Lago com Cachoeira Praça Otto Monh em Cristalina.
Lago com Cachoeira Praça Otto Monh em Cristalina.

Cristalina

municipalities-brazilminingagriculturegoias
4 min read

In 1879, two Frenchmen from Paracatu rode into the highlands of Goiás carrying bolts of European cloth, and rode out carrying amethyst. Etienne Lopes and Leon Laboissiere had heard stories of the rock crystal abundance scattered across the plateau south of what would one day be Brasilia, and they exported their first shipment to Paris. The dealers there confirmed what prospectors had suspected: the ground here held real money. Lopes and Laboissiere set up shop in a place called Serra Velha, and when that first venture collapsed, a third Frenchman, Emilio Levy, arrived with more cloth to trade. The settlement he stimulated eventually became Cristalina, the town of crystals.

Mineral Inventory

The name does not exaggerate. Cristalina sits on one of the largest reserves of precious and semi-precious stones in Brazil, and the inventory reads like a gemologist's daydream: amethysts in every shade of purple, sapphires, emeralds, blue topazes, tourmaline in its green and pink and watermelon varieties. And behind them all, the clear quartz crystals that gave the town its name, growing in terminations and clusters and cathedral formations of every size.
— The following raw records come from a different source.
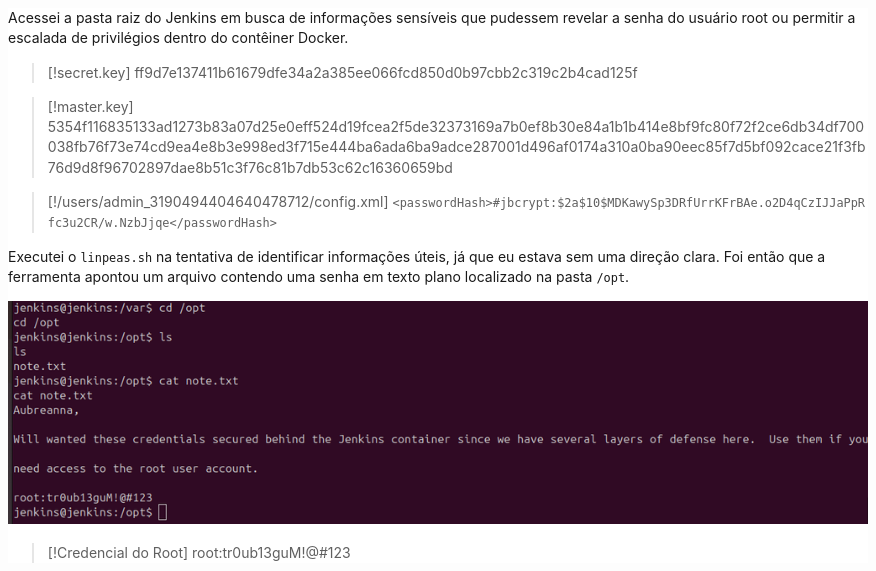 Acessei a pasta raiz do Jenkins em busca de informações sensíveis que pudessem revelar a senha do usuário root ou permitir a escalada de privilégios dentro do contêiner Docker.

> [!secret.key]
> ff9d7e137411b61679dfe34a2a385ee066fcd850d0b97cbb2c319c2b4cad125f


> [!master.key]
>5354f116835133ad1273b83a07d25e0eff524d19fcea2f5de32373169a7b0ef8b30e84a1b1b414e8bf9fc80f72f2ce6db34df700038fb76f73e74cd9ea4e8b3e998ed3f715e444ba6ada6ba9adce287001d496af0174a310a0ba90eec85f7d5bf092cace21f3fb76d9d8f96702897dae8b51c3f76c81b7db53c62c16360659bd

> [!/users/admin_3190494404640478712/config.xml]
> `<passwordHash>#jbcrypt:$2a$10$MDKawySp3DRfUrrKFrBAe.o2D4qCzIJJaPpRfc3u2CR/w.NzbJjqe</passwordHash>`

Executei o `linpeas.sh` na tentativa de identificar informações úteis, já que eu estava sem uma direção clara. Foi então que a ferramenta apontou um arquivo contendo uma senha em texto plano localizado na pasta `/opt`.

![](attachment/7113563788a148e37df8466aa85469a9.png)


> [!Credencial do Root]
> root:tr0ub13guM!@#123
The craft shops downtown display geodes the size of refrigerators alongside faceted stones measured in carats. On weekends, visitors wander the display rooms running fingers along crystal points, turning amethyst clusters to catch the light, taking home souvenirs that came out of the hills behind the houses.

Between Two Highways

Geography made Cristalina matter long before Brasilia existed. The town sits on a plateau between the basins of the Corumba and Sao Marcos rivers, at the junction of BR-040, the highway linking Brasilia to Belo Horizonte, and BR-050, connecting Brasilia to Sao Paulo. Trucks hauling soybeans and cattle rumble through day and night, and the town lives partly off the highway traffic. Cristalina is 125 kilometers from Brasilia and 274 kilometers from Goiania, and the founding of the federal capital in 1960 pulled Cristalina into a new orbit. The mild climate helped too. At elevation, temperatures stay between 10 and 28 degrees Celsius year-round, warm enough for tropical agriculture, cool enough that the relentless heat of lower Goias never arrives.

The Grain Giant

Drive the roads around Cristalina today and the landscape tells a different story than the crystal shops downtown suggest. Soybeans stretch to the horizon, 140,000 hectares of them, worked by enormous tractors and irrigated by center pivots that draw green circles across red earth. Corn covers another 21,000 hectares, beans 34,000, and the cattle herd runs around 125,000 head. For decades, Cristalina has been the state's largest producer of garlic, coffee, onions, peas, beans, tomatoes, and wheat, which is an astonishing diversity for a single municipality. The grain elevators rise above the cerrado like monuments. This is industrial agriculture on the Brazilian scale, the kind that feeds Asian factories and European tables, and the capital flowing through it has transformed a mining curiosity into a working agribusiness city.

The Rock in the Hat

About five miles from downtown stands Pedra Chapeu do Sol, the Sun Hat Rock, a sandstone formation that rises from the cerrado like a weathered mushroom. The cap sits improbably on a narrow base, shaped by millions of years of wind and rain acting on different rock layers at different speeds. Locals have been climbing it and photographing it and picnicking beneath it for generations. Near town, Lake Cachoeira offers a smaller centerpiece, its shores planted with the Otto Monh Garden, a green refuge from the agricultural geometry outside. The contrast captures Cristalina's character. A town founded on underground treasure now lives by what grows above ground, but the stones are still here, still being pulled from the hills, still traded in shops where visitors can hold a piece of the plateau in their hands.

From Serra to Cristalina

The formal history is short for a place this old in feel. In 1901, the district of Serra dos Cristais was created as part of the municipality of Santa Luzia, which is now Luziania. In 1916, the district gained its independence as Sao Sebastiao dos Cristais, and the name was later shortened to Cristalina. The town's identity has cycled through gold prospecting, crystal mining, and now industrial agriculture, each phase leaving its mark. The Frenchmen who started the crystal trade are long gone, but their wager on Goias stone paid off in ways they could not have predicted. Cristalina today is a prosperous agricultural center with a mineral memory, and that combination, rural and global, ancient and mechanized, is typical of the new Brazilian cerrado.

From the Air

Cristalina lies at 16.77 S, 47.61 W on the high cerrado plateau of southeastern Goias, about 125 km south of Brasilia. Cruise at 4,500 to 6,500 feet to take in the patchwork of soybean circles and rectangular fields stretching toward the horizon. Pedra Chapeu do Sol stands out as a distinctive sandstone formation about 8 km west of town. Nearest major airport is Brasilia International (SBBR) to the north.